Department of Surgery, University of Massachusetts Medical School, Surgical Outcomes Analysis and Research, Worcester, MA, USA.
Surgery. 2012 Sep;152(3 Suppl 1):S120-7. doi: 10.1016/j.surg.2012.05.018. Epub 2012 Jul 3.
Undergoing a pancreatectomy obligates the patient to risks and benefits. For complex operations such as pancreatectomy, the objective assessment of baseline risks may be useful in decision-making. We developed an integer-based risk score estimating in-hospital mortality after pancreatectomy, incorporating institution-specific mortality rates to enhance its use.
Pancreatic resections were identified from the Nationwide Inpatient Sample (1998-2006), and categorized as proximal, distal, or nonspecified by the International Classification of Diseases, 9th edition. Logistic regression and bootstrap methods were used to estimate in-hospital mortality using demographics, diagnosis, comorbidities (Charlson index), procedure, and hospital volume; 80% of this cohort was selected randomly to create the score and 20% was used for validation. Score assignments were subsequently individually fitted to risk distributions around specific mortality rates.
Sixteen thousand one hundred sixteen patient discharges were identified.

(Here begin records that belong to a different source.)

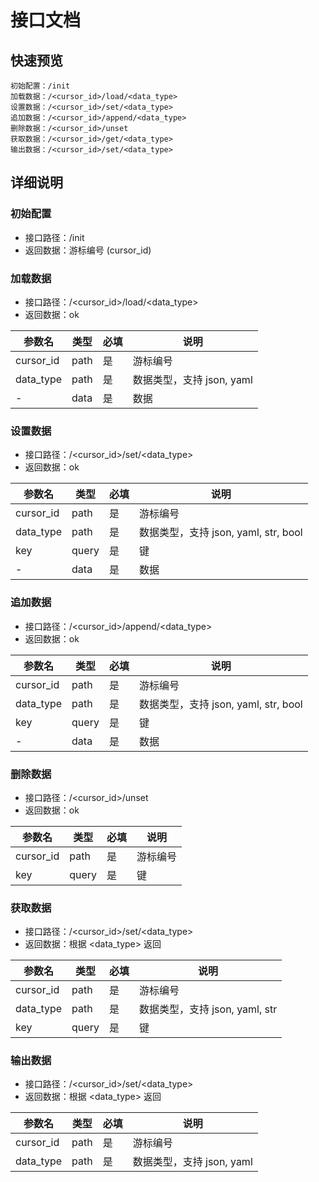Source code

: # 接口文档

## 快速预览
```
初始配置：/init
加载数据：/<cursor_id>/load/<data_type>
设置数据：/<cursor_id>/set/<data_type>
追加数据：/<cursor_id>/append/<data_type>
删除数据：/<cursor_id>/unset
获取数据：/<cursor_id>/get/<data_type>
输出数据：/<cursor_id>/set/<data_type>
```

## 详细说明

### 初始配置
- 接口路径：/init
- 返回数据：游标编号 (cursor_id)

### 加载数据
- 接口路径：/<cursor_id>/load/<data_type>
- 返回数据：ok

参数名|类型|必填|说明
---|---|---|---
cursor_id|path|是|游标编号
data_type|path|是|数据类型，支持 json, yaml
-|data|是|数据

### 设置数据
- 接口路径：/<cursor_id>/set/<data_type>
- 返回数据：ok

参数名|类型|必填|说明
---|---|---|---
cursor_id|path|是|游标编号
data_type|path|是|数据类型，支持 json, yaml, str, bool
key|query|是|键
-|data|是|数据

### 追加数据
- 接口路径：/<cursor_id>/append/<data_type>
- 返回数据：ok

参数名|类型|必填|说明
---|---|---|---
cursor_id|path|是|游标编号
data_type|path|是|数据类型，支持 json, yaml, str, bool
key|query|是|键
-|data|是|数据

### 删除数据
- 接口路径：/<cursor_id>/unset
- 返回数据：ok

参数名|类型|必填|说明
---|---|---|---
cursor_id|path|是|游标编号
key|query|是|键

### 获取数据
- 接口路径：/<cursor_id>/set/<data_type>
- 返回数据：根据 <data_type> 返回

参数名|类型|必填|说明
---|---|---|---
cursor_id|path|是|游标编号
data_type|path|是|数据类型，支持 json, yaml, str
key|query|是|键

### 输出数据
- 接口路径：/<cursor_id>/set/<data_type>
- 返回数据：根据 <data_type> 返回

参数名|类型|必填|说明
---|---|---|---
cursor_id|path|是|游标编号
data_type|path|是|数据类型，支持 json, yaml
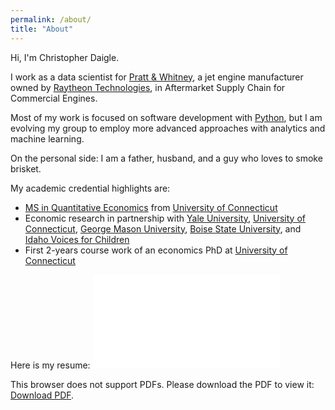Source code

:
 ```yaml
---
permalink: /about/
title: "About"
---
```


Hi, I'm Christopher Daigle.

I work as a data scientist for [Pratt & Whitney](https://prattwhitney.com/en), a jet engine manufacturer owned by [Raytheon Technologies](https://www.rtx.com), in Aftermarket Supply Chain for Commercial Engines.

Most of my work is focused on software development with [Python](https://www.python.org), but I am evolving my group to employ more advanced approaches with analytics and machine learning.

On the personal side: I am a father, husband, and a guy who loves to smoke brisket.

My academic credential highlights are:
* [MS in Quantitative Economics](https://msqe.econ.uconn.edu) from [University of Connecticut](https://uconn.edu)
* Economic research in partnership with [Yale University](https://www.yale.edu), [University of Connecticut](https://uconn.edu), [George Mason University](https://www2.gmu.edu), [Boise State University](https://www.boisestate.edu), and [Idaho Voices for Children](https://www.idahovoices.org)
* First 2-years course work of an economics PhD at [University of Connecticut](https://uconn.edu)

Here is my resume:
<object data="/assets/docs/200405.pdf" type="application/pdf" width="700px" height="700px">
    <embed src="/assets/docs/200405.pdf">
        <p>This browser does not support PDFs. Please download the PDF to view it: <a href="/assets/docs/200405.pdf">Download PDF</a>.</p>
    </embed>
</object>
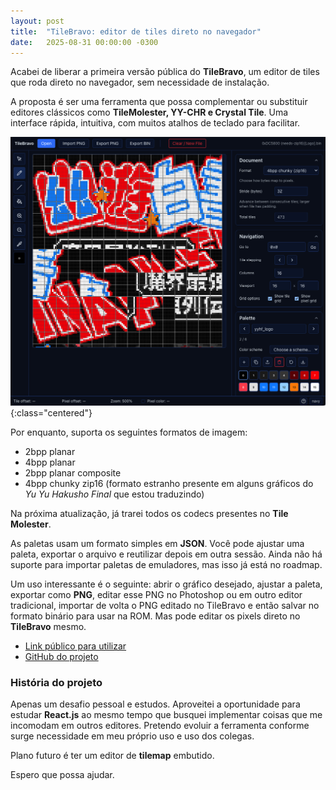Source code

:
 ```yaml
---
layout: post
title:  "TileBravo: editor de tiles direto no navegador"
date:   2025-08-31 00:00:00 -0300
---
```


Acabei de liberar a primeira versão pública do **TileBravo**, um editor de tiles que roda direto no navegador, sem necessidade de instalação.

A proposta é ser uma ferramenta que possa complementar ou substituir editores clássicos como **TileMolester, YY-CHR e Crystal Tile**. Uma interface rápida, intuitiva, com muitos atalhos de teclado para facilitar.

![TileBravo Screenshot](/img/tool_tilebravo/tilebravo-1.png){:class="centered"}

Por enquanto, suporta os seguintes formatos de imagem:

- 2bpp planar  
- 4bpp planar  
- 2bpp planar composite  
- 4bpp chunky zip16 (formato estranho presente em alguns gráficos do *Yu Yu Hakusho Final* que estou traduzindo)

Na próxima atualização, já trarei todos os codecs presentes no **Tile Molester**.

As paletas usam um formato simples em **JSON**. Você pode ajustar uma paleta, exportar o arquivo e reutilizar depois em outra sessão. Ainda não há suporte para importar paletas de emuladores, mas isso já está no roadmap.

Um uso interessante é o seguinte: abrir o gráfico desejado, ajustar a paleta, exportar como **PNG**, editar esse PNG no Photoshop ou em outro editor tradicional, importar de volta o PNG editado no TileBravo e então salvar no formato binário para usar na ROM. Mas pode editar os pixels direto no **TileBravo** mesmo.

- [Link público para utilizar](https://tilebravo.hextinkers.org)
- [GitHub do projeto](https://github.com/taihendarou/tilebravo)

### História do projeto

Apenas um desafio pessoal e estudos. Aproveitei a oportunidade para estudar **React.js** ao mesmo tempo que busquei implementar coisas que me incomodam em outros editores. Pretendo evoluir a ferramenta conforme surge necessidade em meu próprio uso e uso dos colegas.

Plano futuro é ter um editor de **tilemap** embutido.

Espero que possa ajudar.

Nationwide in-hospital mortality was 5.3%. Integers were assigned to predictors (age group, Charlson index, sex, diagnosis, pancreatectomy type, and hospital volume) and applied to an additive score. Three score groups were defined to stratify in-hospital mortality (national mortality, 1.3%, 4.9%, and 14.3%; P < .0001), with sufficient discrimination of derivation and validation sets (C statistics, 0.72 and 0.74). Score groups were shifted algorithmically to calculate risk based on institutional data (eg, with institutional mortality of 2.0%, low-, medium-, and high-risk patient groups had 0.5%, 1.9%, and 5.4% mortality, respectively). A web-based tool was developed and is available online (http://www.umassmed.edu/surgery/panc_mortality_custom.aspx).

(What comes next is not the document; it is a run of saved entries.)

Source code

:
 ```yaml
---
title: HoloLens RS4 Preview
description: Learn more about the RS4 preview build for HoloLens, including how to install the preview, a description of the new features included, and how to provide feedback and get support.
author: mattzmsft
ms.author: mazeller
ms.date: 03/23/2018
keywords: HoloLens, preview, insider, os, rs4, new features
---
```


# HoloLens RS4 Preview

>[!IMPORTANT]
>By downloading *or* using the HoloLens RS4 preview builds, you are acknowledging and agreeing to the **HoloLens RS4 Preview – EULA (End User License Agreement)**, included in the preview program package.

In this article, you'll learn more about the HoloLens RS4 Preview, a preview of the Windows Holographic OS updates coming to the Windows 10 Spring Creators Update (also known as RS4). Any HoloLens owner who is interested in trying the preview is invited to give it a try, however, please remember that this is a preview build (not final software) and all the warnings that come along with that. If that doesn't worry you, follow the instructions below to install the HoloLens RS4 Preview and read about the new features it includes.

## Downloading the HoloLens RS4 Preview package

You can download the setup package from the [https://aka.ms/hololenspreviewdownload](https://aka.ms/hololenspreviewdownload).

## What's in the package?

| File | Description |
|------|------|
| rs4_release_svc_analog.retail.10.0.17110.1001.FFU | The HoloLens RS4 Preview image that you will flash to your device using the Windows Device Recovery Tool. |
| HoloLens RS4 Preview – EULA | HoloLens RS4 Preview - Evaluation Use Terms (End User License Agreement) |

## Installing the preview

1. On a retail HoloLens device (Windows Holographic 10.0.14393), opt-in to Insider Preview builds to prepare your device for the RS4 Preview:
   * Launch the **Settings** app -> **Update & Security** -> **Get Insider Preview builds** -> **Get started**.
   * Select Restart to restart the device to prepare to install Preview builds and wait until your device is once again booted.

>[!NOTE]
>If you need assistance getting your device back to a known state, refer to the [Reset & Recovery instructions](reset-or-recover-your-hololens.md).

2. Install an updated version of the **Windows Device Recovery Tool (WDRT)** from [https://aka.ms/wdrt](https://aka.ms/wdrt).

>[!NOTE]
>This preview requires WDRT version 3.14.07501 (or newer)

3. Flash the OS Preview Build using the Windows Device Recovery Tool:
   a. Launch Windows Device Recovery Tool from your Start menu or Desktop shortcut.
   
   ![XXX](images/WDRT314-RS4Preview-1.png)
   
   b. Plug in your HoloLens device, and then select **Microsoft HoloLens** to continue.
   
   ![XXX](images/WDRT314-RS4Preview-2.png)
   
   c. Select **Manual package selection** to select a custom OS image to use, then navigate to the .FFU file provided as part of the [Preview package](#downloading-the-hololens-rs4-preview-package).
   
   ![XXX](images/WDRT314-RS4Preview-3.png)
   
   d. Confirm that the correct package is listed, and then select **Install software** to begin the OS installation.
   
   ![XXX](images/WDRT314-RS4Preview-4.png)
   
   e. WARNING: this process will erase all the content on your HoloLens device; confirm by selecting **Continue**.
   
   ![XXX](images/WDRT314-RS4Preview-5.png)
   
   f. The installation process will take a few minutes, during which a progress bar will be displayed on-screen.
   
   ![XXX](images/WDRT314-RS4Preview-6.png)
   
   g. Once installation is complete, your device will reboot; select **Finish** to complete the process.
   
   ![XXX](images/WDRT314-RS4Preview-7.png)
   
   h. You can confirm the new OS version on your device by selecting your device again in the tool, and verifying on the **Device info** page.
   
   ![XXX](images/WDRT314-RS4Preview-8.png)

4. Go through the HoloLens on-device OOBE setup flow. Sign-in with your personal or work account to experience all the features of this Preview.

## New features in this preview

To maximize patient benefit, objective assessment of risk for major procedures is necessary. We developed a Surgical Outcomes Analysis and Research risk score predicting pancreatectomy mortality that combines national and institution-specific data to enhance decision-making. This type of risk stratification tool may identify opportunities to improve care for patients undergoing specific operative procedures.
接受胰腺切除术会给患者带来风险和获益。对于胰腺切除术等复杂手术,对基线风险进行客观评估可能有助于决策。我们开发了一种基于整数的风险评分系统,用于估计胰腺切除术后的院内死亡率,该系统结合了特定机构的死亡率,以提高其使用效果。
从全国住院患者样本(1998-2006 年)中确定胰腺切除术病例,并通过第 9 版国际疾病分类进行近端、远端或未特指分类。使用逻辑回归和自举方法,根据人口统计学、诊断、合并症(Charlson 指数)、手术和医院规模,对住院死亡率进行估计;该队列的 80%被随机选择用于创建评分,20%用于验证。随后,将评分分配给特定死亡率周围的风险分布。
确定了 16116 例患者出院。全国住院死亡率为 5.3%。整数被分配给预测因子(年龄组、Charlson 指数、性别、诊断、胰腺切除术类型和医院规模),并应用于一个加性评分中。定义了三个评分组来分层院内死亡率(全国死亡率为 1.3%、4.9%和 14.3%;P<0.0001),具有推导和验证集的充分区分度(C 统计量分别为 0.72 和 0.74)。通过算法调整评分组,根据机构数据计算风险(例如,机构死亡率为 2.0%,低、中、高危患者组的死亡率分别为 0.5%、1.9%和 5.4%)。开发了一个基于网络的工具,并可在网上获得(http://www.umassmed.edu/surgery/panc_mortality_custom.aspx)。
为了最大限度地提高患者的获益,对主要手术的风险进行客观评估是必要的。我们开发了一种外科手术结果分析和研究风险评分系统,用于预测胰腺切除术死亡率,该系统结合了全国和特定机构的数据,以提高决策水平。这种风险分层工具可能会发现改善特定手术患者护理的机会。